Moving first sounds obvious until you’ve spent three weeks in a planning loop that produced nothing but slides. I’ve been there, it’s exhausting, and at the end you still have to build the thing anyway.
I’ve seen growing companies try to establish behaviors, processes, and rules that would kill any startup within weeks. More approvals, more sign-offs, more alignment meetings. The desire to play it safe, to wait for clarity, to not move until everything is defined. And then you wonder why nothing ships. If you don’t move first, you’re just waiting for someone else to outrun you. We need to accept that companies being built right now have a massive head start: they learn from the ones that came before them and they have access to AI-based tools.
What helps is having a strong opinion on how things should be done. That opinion can come from experience, from data, or from both, but you need one. People with opinions propose things, and people who propose things lead. People who don’t propose get led, by their manager, by stakeholders, or by the absence of company success. Choose an approach and ask yourself what makes you happier at work. When people don’t lead with an opinion and don’t move first, management gets nervous. It’s not about a lack of trust, it’s the fear that ambiguity leads to standstill instead of action. That’s when questions about roadmaps, timelines, and aligned initiatives start coming in. And that kills innovation and ownership, the exact things people then complain about. We created that situation ourselves. I’m guilty of this myself. When I haven’t seen progress, I’ve fallen back to asking for roadmaps instead of helping people find their own direction.
Dealing with ambiguity is hard, and I don’t want to pretend otherwise. Even as a leader, I struggle with it. And to be fair, there are companies where ambiguity is genuinely toxic: leadership changes direction every week without any data to back it up, and people are left guessing what matters. That’s not the ambiguity I’m talking about. I’m talking about the space where the boundaries are clear but the path isn’t, and where it’s on you to figure out the next step.
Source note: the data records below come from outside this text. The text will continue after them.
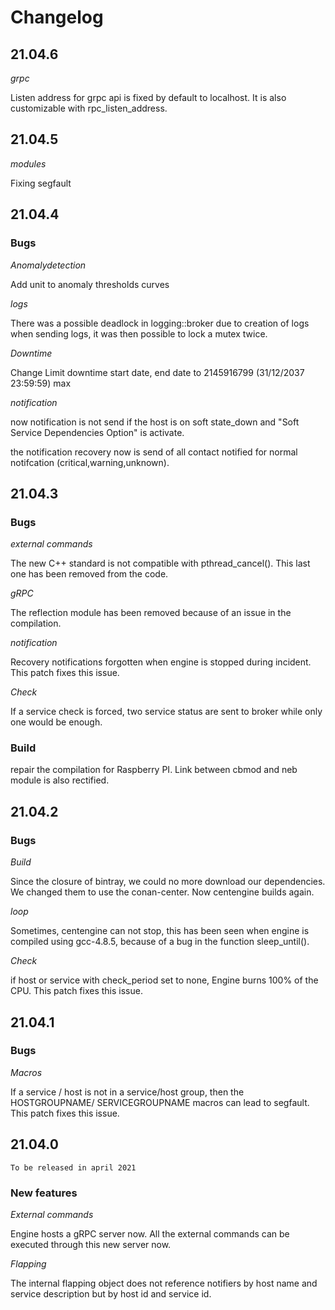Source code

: # Changelog

## 21.04.6

*grpc*

Listen address for grpc api is fixed by default to localhost. It is also
customizable with rpc\_listen\_address.

## 21.04.5

*modules*

Fixing segfault

## 21.04.4

### Bugs

*Anomalydetection*

Add unit to anomaly thresholds curves

*logs*

There was a possible deadlock in logging::broker due to creation of logs when
sending logs, it was then possible to lock a mutex twice.

*Downtime*

Change Limit downtime start date, end date to 2145916799 (31/12/2037 23:59:59) max

*notification*

now notification is not send if the host is on soft state_down and "Soft Service Dependencies Option" is activate.

the notification recovery now is send of all contact notified for normal notifcation (critical,warning,unknown).

## 21.04.3

### Bugs

*external commands*

The new C++ standard is not compatible with pthread\_cancel(). This last one has
been removed from the code.

*gRPC*

The reflection module has been removed because of an issue in the compilation.

*notification*

Recovery notifications forgotten when engine is stopped during incident.
This patch fixes this issue.

*Check*

If a service check is forced, two service status are sent to broker while only
one would be enough.

### Build

repair the compilation for Raspberry PI. Link between cbmod and neb module is
also rectified.

## 21.04.2

### Bugs

*Build*

Since the closure of bintray, we could no more download our dependencies. We
changed them to use the conan-center. Now centengine builds again.

*loop*

Sometimes, centengine can not stop, this has been seen when engine is compiled
using gcc-4.8.5, because of a bug in the function sleep\_until().

*Check*

if host or service with check_period set to none, Engine burns 100% of the CPU.
This patch fixes this issue.

## 21.04.1

### Bugs

*Macros*

If a service / host is not in a service/host group, then the HOSTGROUPNAME/
SERVICEGROUPNAME macros can lead to segfault. This patch fixes this issue.

## 21.04.0

`To be released in april 2021`

### New features

*External commands*

Engine hosts a gRPC server now. All the external commands can be executed
through this new server now.

*Flapping*

The internal flapping object does not reference notifiers by host name and
service description but by host id and service id.
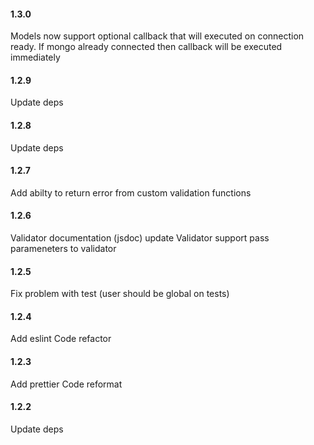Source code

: #### 1.3.0
Models now support optional callback that will executed on connection ready. If mongo already connected then callback will be executed immediately 

#### 1.2.9
Update deps 

#### 1.2.8
Update deps 

#### 1.2.7
Add abilty to return error from custom validation functions

#### 1.2.6
Validator documentation (jsdoc) update
Validator support pass parameneters to validator

#### 1.2.5
Fix problem with test (user should be global on tests)

#### 1.2.4 
Add eslint
Code refactor

#### 1.2.3
Add prettier
Code reformat

#### 1.2.2
Update deps
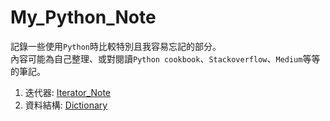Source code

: # My_Python_Note
記錄一些使用`Python`時比較特別且我容易忘記的部分。
<br>內容可能為自己整理、或對閱讀`Python cookbook`、`Stackoverflow`、`Medium`等等的筆記。
1. 迭代器: [Iterator_Note](https://github.com/HsiaSharpie/My_Python_Note/blob/master/Iterator.md)
2. 資料結構: [Dictionary](https://github.com/HsiaSharpie/My_Python_Note/blob/master/dictionary.md)
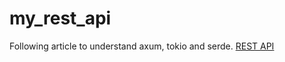 # my_rest_api
Following article to understand axum, tokio and serde. [REST API](https://www.twilio.com/blog/build-high-performance-rest-apis-rust-axum)
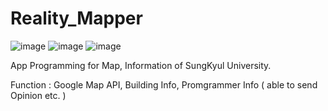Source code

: # Reality_Mapper
![image](https://user-images.githubusercontent.com/103025111/226537307-cb787cb3-944f-46a6-a139-fdd0655f41b5.png)
![image](https://user-images.githubusercontent.com/103025111/226537061-fd0c79e2-bec0-4a77-9408-8e3203cb35bb.png)
![image](https://user-images.githubusercontent.com/103025111/226537111-d035e63e-90f7-4f57-9f4b-e2896303e03c.png)

App Programming for Map, Information of SungKyul University.

Function : Google Map API, Building Info, Promgrammer Info ( able to send Opinion etc. )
When I need to create alignment and take the lead on something ambiguous, I use a simple format that I also recommend to my teams. At Delivery Hero we used it for almost every decision:
- What is the problem we are trying to solve?
- How do we measure success?
- What did we learn about this topic and ourselves in the last 6-12 months?
- What did we try already and what did it tell us?
- What are solutions (2-3) and what is the recommendation?
What I like about this: you don’t jump to a solution first. You get clear on the problem and how you’ll measure success before thinking about what to build. Write it down and share it. People can disagree, but at least there’s something to disagree with.
If you find yourself complaining about ambiguity, stop waiting for clarity and create it:
- Look at the business numbers
- Form an opinion <- And if your opinion is not in line with the business numbers, ask yourself why is that? I think people usually start here and not with the previous step.
- Write it down
- Share and validate it <- This is where I see most people struggle, myself included: seeking feedback and being challenged on their ideas.
- Make it happen
One more thing I learned: talk to founders, C-level, senior leaders as often as you can. Understand what’s top of mind for them. It prevents surprises by getting information first hand and might help you read between the gaps of ambiguity.
Ambiguity is not something to manage or to complain about. It’s the space where you actually get to decide things. Isn’t that what people want, to actually decide?